И действительно, продвигаясь по ходу нашей охоты и грабежа от дома к дому, мы взошли в конце концов на высокий холм, откуда открывался вид до самого морского побережья, где высокие белопенные волны накатывались на сушу. У нас, на вершине холма, погода была ясная, но по виду моря сразу можно было сказать, что там, у людей внизу, бушует буря и что несладко сейчас рыбакам в волнах. Женщин, плачущих на берегу, было не разглядеть, очень уж большое нас разделяло расстояние, но, без сомнения, они там были.

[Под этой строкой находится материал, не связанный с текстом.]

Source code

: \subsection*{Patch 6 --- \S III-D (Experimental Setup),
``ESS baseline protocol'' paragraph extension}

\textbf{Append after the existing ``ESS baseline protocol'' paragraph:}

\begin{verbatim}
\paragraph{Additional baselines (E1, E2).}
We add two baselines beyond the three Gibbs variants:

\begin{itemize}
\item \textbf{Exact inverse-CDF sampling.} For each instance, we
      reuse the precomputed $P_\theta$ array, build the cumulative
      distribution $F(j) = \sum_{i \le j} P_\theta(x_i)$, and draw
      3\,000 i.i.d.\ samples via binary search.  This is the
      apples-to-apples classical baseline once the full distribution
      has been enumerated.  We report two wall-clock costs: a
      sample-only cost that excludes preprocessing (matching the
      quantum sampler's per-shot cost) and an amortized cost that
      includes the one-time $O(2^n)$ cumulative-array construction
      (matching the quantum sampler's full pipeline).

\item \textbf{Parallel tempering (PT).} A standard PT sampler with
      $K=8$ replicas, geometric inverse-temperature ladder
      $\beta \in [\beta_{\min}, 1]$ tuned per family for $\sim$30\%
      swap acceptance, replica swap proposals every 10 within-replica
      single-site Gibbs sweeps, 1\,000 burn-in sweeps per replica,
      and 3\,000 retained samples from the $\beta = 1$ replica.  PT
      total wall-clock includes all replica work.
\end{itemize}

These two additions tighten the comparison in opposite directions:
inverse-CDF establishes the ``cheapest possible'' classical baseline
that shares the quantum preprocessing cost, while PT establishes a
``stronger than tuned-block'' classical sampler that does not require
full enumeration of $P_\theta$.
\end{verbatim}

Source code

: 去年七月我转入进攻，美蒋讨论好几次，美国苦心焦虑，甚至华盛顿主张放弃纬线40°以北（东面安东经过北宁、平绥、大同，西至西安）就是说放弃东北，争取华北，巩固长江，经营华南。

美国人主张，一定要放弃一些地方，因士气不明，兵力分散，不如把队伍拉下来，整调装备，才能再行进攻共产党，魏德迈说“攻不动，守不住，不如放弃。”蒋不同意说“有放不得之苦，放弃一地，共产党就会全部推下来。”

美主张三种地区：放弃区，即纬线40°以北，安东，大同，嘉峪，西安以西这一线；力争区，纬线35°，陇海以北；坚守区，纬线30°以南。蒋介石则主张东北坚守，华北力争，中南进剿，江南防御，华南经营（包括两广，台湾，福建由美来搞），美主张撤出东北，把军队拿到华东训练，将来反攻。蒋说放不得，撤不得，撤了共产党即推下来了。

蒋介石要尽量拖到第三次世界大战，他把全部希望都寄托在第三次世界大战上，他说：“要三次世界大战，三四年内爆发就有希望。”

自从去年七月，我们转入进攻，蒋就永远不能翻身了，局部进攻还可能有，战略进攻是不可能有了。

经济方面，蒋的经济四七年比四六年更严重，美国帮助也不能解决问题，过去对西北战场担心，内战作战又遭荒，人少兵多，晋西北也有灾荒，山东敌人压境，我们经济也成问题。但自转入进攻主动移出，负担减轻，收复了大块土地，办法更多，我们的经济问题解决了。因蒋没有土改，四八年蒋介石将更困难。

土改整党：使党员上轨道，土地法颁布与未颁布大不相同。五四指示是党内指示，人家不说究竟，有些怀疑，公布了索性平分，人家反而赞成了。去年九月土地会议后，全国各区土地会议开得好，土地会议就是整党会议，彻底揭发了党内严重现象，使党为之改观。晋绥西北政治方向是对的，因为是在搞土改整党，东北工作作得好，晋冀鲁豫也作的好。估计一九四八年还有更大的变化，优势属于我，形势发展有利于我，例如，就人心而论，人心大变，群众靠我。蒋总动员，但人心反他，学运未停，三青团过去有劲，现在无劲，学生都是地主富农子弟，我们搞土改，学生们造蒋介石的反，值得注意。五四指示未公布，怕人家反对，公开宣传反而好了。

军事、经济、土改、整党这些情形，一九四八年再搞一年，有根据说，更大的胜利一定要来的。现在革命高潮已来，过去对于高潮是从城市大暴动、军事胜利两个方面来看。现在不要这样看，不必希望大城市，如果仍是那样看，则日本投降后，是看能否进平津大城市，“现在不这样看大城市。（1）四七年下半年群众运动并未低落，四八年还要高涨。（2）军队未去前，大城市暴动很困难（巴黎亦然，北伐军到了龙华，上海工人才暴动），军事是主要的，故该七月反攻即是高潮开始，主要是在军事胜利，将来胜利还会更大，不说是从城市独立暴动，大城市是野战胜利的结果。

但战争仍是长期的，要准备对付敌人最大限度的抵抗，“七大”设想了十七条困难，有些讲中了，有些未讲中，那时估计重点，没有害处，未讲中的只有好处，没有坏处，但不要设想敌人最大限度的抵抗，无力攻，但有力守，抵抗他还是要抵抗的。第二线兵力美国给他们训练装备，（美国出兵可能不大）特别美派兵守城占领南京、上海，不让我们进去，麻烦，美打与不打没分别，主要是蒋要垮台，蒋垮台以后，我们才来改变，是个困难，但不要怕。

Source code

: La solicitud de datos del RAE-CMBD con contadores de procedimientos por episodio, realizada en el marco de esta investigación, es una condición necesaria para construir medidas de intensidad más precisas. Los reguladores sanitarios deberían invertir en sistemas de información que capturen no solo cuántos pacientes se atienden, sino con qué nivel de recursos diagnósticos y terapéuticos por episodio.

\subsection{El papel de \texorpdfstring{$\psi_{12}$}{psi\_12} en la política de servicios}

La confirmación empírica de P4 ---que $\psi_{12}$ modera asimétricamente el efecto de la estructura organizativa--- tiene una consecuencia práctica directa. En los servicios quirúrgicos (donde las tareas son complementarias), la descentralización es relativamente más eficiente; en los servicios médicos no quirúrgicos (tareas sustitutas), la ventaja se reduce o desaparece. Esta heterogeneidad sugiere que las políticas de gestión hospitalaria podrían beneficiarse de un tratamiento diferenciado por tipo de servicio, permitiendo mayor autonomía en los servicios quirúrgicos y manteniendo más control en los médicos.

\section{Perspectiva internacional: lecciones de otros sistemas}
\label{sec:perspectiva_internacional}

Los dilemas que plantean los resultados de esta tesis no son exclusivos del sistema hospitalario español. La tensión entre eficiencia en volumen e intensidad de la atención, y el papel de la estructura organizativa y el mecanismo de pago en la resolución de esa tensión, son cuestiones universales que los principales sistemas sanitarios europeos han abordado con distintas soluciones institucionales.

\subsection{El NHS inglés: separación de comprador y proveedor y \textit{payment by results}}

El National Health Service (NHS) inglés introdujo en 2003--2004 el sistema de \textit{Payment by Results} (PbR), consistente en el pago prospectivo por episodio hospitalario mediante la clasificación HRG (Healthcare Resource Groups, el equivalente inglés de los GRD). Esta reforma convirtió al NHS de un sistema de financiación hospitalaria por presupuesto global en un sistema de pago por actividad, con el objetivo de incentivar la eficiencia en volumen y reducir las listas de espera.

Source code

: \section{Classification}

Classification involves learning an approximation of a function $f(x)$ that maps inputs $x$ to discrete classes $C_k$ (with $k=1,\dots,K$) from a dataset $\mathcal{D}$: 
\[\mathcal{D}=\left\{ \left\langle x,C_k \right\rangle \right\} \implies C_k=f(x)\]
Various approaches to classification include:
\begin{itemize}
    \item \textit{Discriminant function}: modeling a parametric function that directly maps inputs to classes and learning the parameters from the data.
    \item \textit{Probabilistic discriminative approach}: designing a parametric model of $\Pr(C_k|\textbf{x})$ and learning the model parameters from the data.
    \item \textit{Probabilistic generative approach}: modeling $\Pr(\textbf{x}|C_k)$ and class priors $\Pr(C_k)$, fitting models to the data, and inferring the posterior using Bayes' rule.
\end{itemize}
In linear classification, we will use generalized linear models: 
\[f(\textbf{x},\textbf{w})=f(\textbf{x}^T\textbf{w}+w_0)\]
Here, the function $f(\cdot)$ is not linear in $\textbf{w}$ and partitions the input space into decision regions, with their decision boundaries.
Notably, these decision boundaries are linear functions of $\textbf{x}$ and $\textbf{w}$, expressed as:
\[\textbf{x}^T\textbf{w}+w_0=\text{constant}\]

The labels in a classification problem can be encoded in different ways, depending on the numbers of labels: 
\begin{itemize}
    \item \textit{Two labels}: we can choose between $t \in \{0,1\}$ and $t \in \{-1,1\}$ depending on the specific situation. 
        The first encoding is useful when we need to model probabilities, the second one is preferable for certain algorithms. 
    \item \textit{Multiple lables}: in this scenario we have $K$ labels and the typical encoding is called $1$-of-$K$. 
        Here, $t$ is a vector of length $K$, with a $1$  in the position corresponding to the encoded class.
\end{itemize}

Мы уселись на скале, я и Седой Старик, чтобы немножко передохнуть. Все карманы и одежда на Старике чуть не лопались от наворованного, не говоря уже о тех ценных вещах, которые он держал в руках и под мышками. Поистине, в тот день он прекрасно поохотился, и уж точно, что не польза была жителям Росанн от нашего похода туда. Старик велел мне нести часть добычи.
– А теперь мы пойдем, – сказал он, – в дом моего друга, Фердинанда О’Рунаса в Килл Аэд, я останусь там на ночь, а ты, пообедав, отправишься обратно домой. Я возьму у Фердинанда повозку и вернусь домой завтра со всем тем добром, что благополучно добыто мною сегодня на охоте.
– Хорошо, уважаемый, – сказал я.
Мы пошли. Маленький беленый домик на том краю долины, где жил Фердинанд, располагался по правую руку, если идешь на восток. Там нас приветствовали с великим ирландским гостеприимством. Фердинанд был древним стариком, и с ним жили только его дочь, Нобла, невысокая девушка, красивая и миловидная, и старуха (неизвестно, приходилась ли она ему женой или матерью), которая двадцать лет уже как помирала, лежа на постели в углу, но пока ей так и не удавалось выйти из большой игры. Был у него сын по имени Микки (прозвище его было Картежник), но в то время он был на востоке, на гулянке в Шотландии.
Добро Седого Старика припрятали в надежное место, – чувствовалось, что для всех это дело привычное, – и затем мы все сели есть картошку. Когда с едой было покончено, Седой Старик сказал Фердинанду, что я человек молодой, мало знающий жизнь, и что я ни разу не слышал настоящего сказа от настоящего сказочника в старом ирландском стиле.
– А потому, Фердинанд, – сказал он, – не вредно было бы, если бы ты рассказал нам историю, если совпадает это с твоими желаниями.
– Я охотно рассказал бы историю, – сказал Фердинанд, – но не пристало сказочнику рассказывать историю на вечерних посиделках, не устроившись уютно у очага и не сунув свои старые ноги в горячую золу; место же, где я сижу, далеко от огня, и ревматизм не позволяет мне подняться и подвинуть мой стул к очагу. Это все они, эти двое – нечистый и Морской Кот – наслали на меня такой ревматизм, чтоб их обоих задавило!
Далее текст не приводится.